Leukocyte telomere length (LTL) and mitochondrial genome (mtDNA) copy number and deletions have been proposed as risk markers for various cancer types, including breast cancer (BC).

Methods

To gain a more comprehensive picture on how these markers can modulate BC risk, alone or in conjunction, we performed simultaneous measurements of LTL and mtDNA copy number in up to 570 BC cases and 538 controls from the European Prospective Investigation into Cancer and Nutrition (EPIC) cohort. As a first step, we measured LTL and mtDNA copy number in 96 individuals for which a blood sample had been collected twice with an interval of 15 years.

Results

According to the intraclass correlation (ICC), we found very good stability over the time period for both measurements, with ICCs of 0.63 for LTL and 0.60 for mtDNA copy number.
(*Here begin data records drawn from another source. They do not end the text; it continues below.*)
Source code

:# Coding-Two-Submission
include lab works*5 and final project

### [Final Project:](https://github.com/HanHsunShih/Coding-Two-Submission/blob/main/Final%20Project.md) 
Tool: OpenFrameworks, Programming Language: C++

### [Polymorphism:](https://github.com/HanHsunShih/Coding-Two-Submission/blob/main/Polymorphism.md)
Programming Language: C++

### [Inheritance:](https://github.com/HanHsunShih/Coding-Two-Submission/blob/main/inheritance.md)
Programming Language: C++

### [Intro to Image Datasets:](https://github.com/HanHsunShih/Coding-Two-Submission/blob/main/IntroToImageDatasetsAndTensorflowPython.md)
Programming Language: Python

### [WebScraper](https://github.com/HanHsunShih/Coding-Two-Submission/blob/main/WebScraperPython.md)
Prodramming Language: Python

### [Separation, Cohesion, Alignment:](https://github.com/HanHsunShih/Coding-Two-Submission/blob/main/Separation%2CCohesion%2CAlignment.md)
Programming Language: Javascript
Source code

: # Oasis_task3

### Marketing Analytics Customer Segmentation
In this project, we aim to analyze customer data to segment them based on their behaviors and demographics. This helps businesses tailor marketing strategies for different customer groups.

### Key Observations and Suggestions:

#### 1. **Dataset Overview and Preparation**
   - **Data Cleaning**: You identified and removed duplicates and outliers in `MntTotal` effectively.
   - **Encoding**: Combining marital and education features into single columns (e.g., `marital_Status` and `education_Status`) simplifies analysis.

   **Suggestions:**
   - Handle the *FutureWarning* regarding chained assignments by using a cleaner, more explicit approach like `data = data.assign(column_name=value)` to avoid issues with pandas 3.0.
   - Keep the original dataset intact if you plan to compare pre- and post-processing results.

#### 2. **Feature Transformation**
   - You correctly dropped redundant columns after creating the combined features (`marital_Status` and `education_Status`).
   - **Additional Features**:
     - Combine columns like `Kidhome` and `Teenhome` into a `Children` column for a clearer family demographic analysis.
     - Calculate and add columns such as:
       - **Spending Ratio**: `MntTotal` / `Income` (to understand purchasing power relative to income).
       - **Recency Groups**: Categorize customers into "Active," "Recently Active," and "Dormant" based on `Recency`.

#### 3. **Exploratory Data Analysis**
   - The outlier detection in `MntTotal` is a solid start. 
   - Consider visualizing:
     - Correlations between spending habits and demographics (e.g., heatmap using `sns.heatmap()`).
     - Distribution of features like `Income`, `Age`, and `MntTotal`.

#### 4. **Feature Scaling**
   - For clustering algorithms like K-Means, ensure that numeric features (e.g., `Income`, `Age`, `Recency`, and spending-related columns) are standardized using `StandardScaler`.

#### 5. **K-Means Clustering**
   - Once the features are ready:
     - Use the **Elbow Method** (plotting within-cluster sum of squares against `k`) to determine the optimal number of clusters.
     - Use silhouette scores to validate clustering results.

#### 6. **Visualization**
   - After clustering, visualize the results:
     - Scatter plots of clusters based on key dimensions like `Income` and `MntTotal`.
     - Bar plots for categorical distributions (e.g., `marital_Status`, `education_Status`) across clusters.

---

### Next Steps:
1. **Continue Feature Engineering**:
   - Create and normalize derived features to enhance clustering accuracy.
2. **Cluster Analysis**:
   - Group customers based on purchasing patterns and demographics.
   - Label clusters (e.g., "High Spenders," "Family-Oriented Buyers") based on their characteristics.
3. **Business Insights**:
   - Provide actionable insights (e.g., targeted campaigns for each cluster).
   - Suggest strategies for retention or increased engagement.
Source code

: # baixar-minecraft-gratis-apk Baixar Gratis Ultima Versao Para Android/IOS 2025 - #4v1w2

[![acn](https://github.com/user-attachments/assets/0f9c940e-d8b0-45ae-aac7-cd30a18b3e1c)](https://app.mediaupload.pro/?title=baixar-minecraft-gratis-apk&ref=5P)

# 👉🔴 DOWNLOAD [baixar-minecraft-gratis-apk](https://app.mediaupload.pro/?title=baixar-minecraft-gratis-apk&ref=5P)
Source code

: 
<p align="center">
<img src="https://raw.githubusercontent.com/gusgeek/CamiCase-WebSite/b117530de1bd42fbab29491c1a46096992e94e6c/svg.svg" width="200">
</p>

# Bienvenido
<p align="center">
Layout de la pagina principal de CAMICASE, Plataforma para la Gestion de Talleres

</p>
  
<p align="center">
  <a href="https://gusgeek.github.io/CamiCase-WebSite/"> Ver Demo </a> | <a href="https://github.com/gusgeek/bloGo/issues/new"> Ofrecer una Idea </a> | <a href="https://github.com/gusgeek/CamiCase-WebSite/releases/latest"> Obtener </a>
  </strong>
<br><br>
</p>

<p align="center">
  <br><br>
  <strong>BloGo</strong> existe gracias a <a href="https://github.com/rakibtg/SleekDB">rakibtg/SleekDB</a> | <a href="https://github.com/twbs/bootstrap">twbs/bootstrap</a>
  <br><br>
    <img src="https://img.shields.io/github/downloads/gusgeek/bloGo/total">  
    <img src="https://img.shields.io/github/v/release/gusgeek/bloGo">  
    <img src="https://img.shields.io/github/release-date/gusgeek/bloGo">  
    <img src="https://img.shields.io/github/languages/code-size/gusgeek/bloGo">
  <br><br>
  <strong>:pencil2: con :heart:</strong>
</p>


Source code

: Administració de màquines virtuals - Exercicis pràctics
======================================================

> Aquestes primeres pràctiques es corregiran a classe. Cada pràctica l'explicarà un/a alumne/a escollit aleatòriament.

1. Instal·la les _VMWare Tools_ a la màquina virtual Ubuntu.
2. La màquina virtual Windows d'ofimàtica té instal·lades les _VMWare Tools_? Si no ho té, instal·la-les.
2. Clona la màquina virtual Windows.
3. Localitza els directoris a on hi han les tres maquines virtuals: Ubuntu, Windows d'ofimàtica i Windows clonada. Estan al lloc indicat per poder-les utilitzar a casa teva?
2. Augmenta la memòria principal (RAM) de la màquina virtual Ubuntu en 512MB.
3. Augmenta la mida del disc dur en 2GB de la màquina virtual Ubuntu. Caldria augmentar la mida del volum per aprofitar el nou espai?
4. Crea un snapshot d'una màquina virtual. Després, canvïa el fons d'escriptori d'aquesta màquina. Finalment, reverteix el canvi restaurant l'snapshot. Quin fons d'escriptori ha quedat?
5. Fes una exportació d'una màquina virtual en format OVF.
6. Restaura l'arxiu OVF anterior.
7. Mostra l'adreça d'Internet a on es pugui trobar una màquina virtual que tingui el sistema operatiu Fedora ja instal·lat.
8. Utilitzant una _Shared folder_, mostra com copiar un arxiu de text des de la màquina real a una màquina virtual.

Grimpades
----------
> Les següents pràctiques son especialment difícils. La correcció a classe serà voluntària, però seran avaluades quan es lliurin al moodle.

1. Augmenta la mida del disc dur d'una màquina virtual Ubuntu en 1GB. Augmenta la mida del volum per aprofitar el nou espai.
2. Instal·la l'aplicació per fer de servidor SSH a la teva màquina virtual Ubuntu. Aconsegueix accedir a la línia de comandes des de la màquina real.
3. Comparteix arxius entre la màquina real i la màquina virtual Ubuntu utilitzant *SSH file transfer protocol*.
In the analysis of the entire study sample, we observed that longer LTL was strongly associated with increased risk of BC (OR 2.71, 95% CI 1.58–4.65, p = 3.07 × 10− 4 for highest vs. lowest quartile; OR 3.20, 95% CI 1.57–6.55, p = 1.41 × 10− 3 as a continuous variable). We did not find any association between mtDNA copy number and BC risk; however, when considering only the functional copies, we observed an increased risk of developing estrogen receptor-positive BC (OR 2.47, 95% CI 1.05–5.80, p = 0.04 for highest vs. lowest quartile).

Conclusions

We observed a very good correlation between the markers over a period of 15 years. We confirm a role of LTL in BC carcinogenesis and suggest an effect of mtDNA copy number on BC risk.